(EXERCISE INPUT begins)

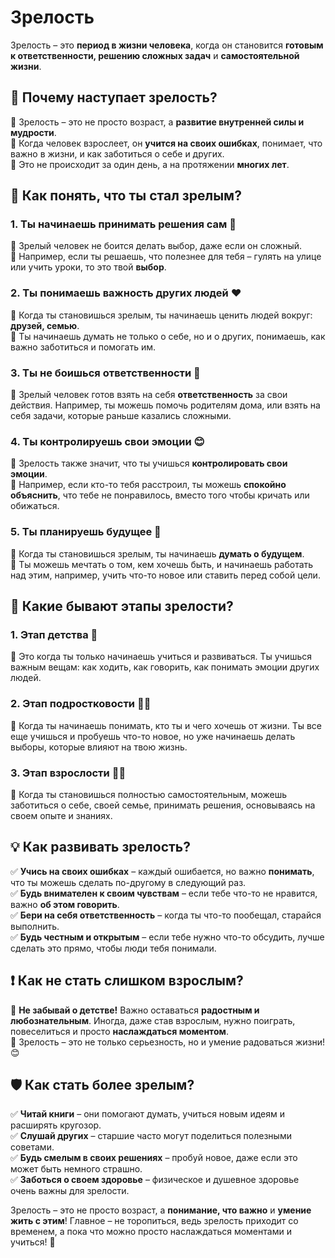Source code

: # Зрелость

Зрелость – это **период в жизни человека**, когда он становится **готовым к ответственности, решению сложных задач** и **самостоятельной жизни**.  

## 🌱 Почему наступает зрелость?  
🔹 Зрелость – это не просто возраст, а **развитие внутренней силы и мудрости**.  
🔹 Когда человек взрослеет, он **учится на своих ошибках**, понимает, что важно в жизни, и как заботиться о себе и других.  
🔹 Это не происходит за один день, а на протяжении **многих лет**.  

## 🚨 Как понять, что ты стал зрелым?

### **1. Ты начинаешь принимать решения сам** 🤔  
🔹 Зрелый человек не боится делать выбор, даже если он сложный.  
🔹 Например, если ты решаешь, что полезнее для тебя – гулять на улице или учить уроки, то это твой **выбор**.  

### **2. Ты понимаешь важность других людей** ❤️  
🔹 Когда ты становишься зрелым, ты начинаешь ценить людей вокруг: **друзей, семью**.  
🔹 Ты начинаешь думать не только о себе, но и о других, понимаешь, как важно заботиться и помогать им.

### **3. Ты не боишься ответственности** 💪  
🔹 Зрелый человек готов взять на себя **ответственность** за свои действия. Например, ты можешь помочь родителям дома, или взять на себя задачи, которые раньше казались сложными.

### **4. Ты контролируешь свои эмоции** 😊  
🔹 Зрелость также значит, что ты учишься **контролировать свои эмоции**.  
🔹 Например, если кто-то тебя расстроил, ты можешь **спокойно объяснить**, что тебе не понравилось, вместо того чтобы кричать или обижаться.

### **5. Ты планируешь будущее** 🌟  
🔹 Когда ты становишься зрелым, ты начинаешь **думать о будущем**.  
🔹 Ты можешь мечтать о том, кем хочешь быть, и начинаешь работать над этим, например, учить что-то новое или ставить перед собой цели.

## 🚀 Какие бывают этапы зрелости?

### **1. Этап детства** 👶  
🔹 Это когда ты только начинаешь учиться и развиваться. Ты учишься важным вещам: как ходить, как говорить, как понимать эмоции других людей.

### **2. Этап подростковости** 🧑‍🦱  
🔹 Когда ты начинаешь понимать, кто ты и чего хочешь от жизни. Ты все еще учишься и пробуешь что-то новое, но уже начинаешь делать выборы, которые влияют на твою жизнь.

### **3. Этап взрослости** 👨‍🦰  
🔹 Когда ты становишься полностью самостоятельным, можешь заботиться о себе, своей семье, принимать решения, основываясь на своем опыте и знаниях.

## 💡 Как развивать зрелость?

✅ **Учись на своих ошибках** – каждый ошибается, но важно **понимать**, что ты можешь сделать по-другому в следующий раз.  
✅ **Будь внимателен к своим чувствам** – если тебе что-то не нравится, важно **об этом говорить**.  
✅ **Бери на себя ответственность** – когда ты что-то пообещал, старайся выполнить.  
✅ **Будь честным и открытым** – если тебе нужно что-то обсудить, лучше сделать это прямо, чтобы люди тебя понимали.

## ❗️ Как не стать слишком взрослым?  
🔹 **Не забывай о детстве!** Важно оставаться **радостным и любознательным**. Иногда, даже став взрослым, нужно поиграть, повеселиться и просто **наслаждаться моментом**.  
🔹 Зрелость – это не только серьезность, но и умение радоваться жизни! 😊

## 🛡 Как стать более зрелым?

✅ **Читай книги** – они помогают думать, учиться новым идеям и расширять кругозор.  
✅ **Слушай других** – старшие часто могут поделиться полезными советами.  
✅ **Будь смелым в своих решениях** – пробуй новое, даже если это может быть немного страшно.  
✅ **Заботься о своем здоровье** – физическое и душевное здоровье очень важны для зрелости.

Зрелость – это не просто возраст, а **понимание, что важно** и **умение жить с этим**! Главное – не торопиться, ведь зрелость приходит со временем, а пока что можно просто наслаждаться моментами и учиться! 🌱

(EXERCISE INPUT ends)

■ YOUR OBJECTIVE ■
Please copy, exactly and with nothing else, the lines above beginning at the line that has "### **2. Ты понимаешь" and ending with the line that has "### **2. Этап подростковости** 🧑‍🦱".

■ YOUR RESPONSE ■
### **2. Ты понимаешь важность других людей** ❤️  
🔹 Когда ты становишься зрелым, ты начинаешь ценить людей вокруг: **друзей, семью**.  
🔹 Ты начинаешь думать не только о себе, но и о других, понимаешь, как важно заботиться и помогать им.

### **3. Ты не боишься ответственности** 💪  
🔹 Зрелый человек готов взять на себя **ответственность** за свои действия. Например, ты можешь помочь родителям дома, или взять на себя задачи, которые раньше казались сложными.

### **4. Ты контролируешь свои эмоции** 😊  
🔹 Зрелость также значит, что ты учишься **контролировать свои эмоции**.  
🔹 Например, если кто-то тебя расстроил, ты можешь **спокойно объяснить**, что тебе не понравилось, вместо того чтобы кричать или обижаться.

### **5. Ты планируешь будущее** 🌟  
🔹 Когда ты становишься зрелым, ты начинаешь **думать о будущем**.  
🔹 Ты можешь мечтать о том, кем хочешь быть, и начинаешь работать над этим, например, учить что-то новое или ставить перед собой цели.

## 🚀 Какие бывают этапы зрелости?

### **1. Этап детства** 👶  
🔹 Это когда ты только начинаешь учиться и развиваться. Ты учишься важным вещам: как ходить, как говорить, как понимать эмоции других людей.

### **2. Этап подростковости** 🧑‍🦱  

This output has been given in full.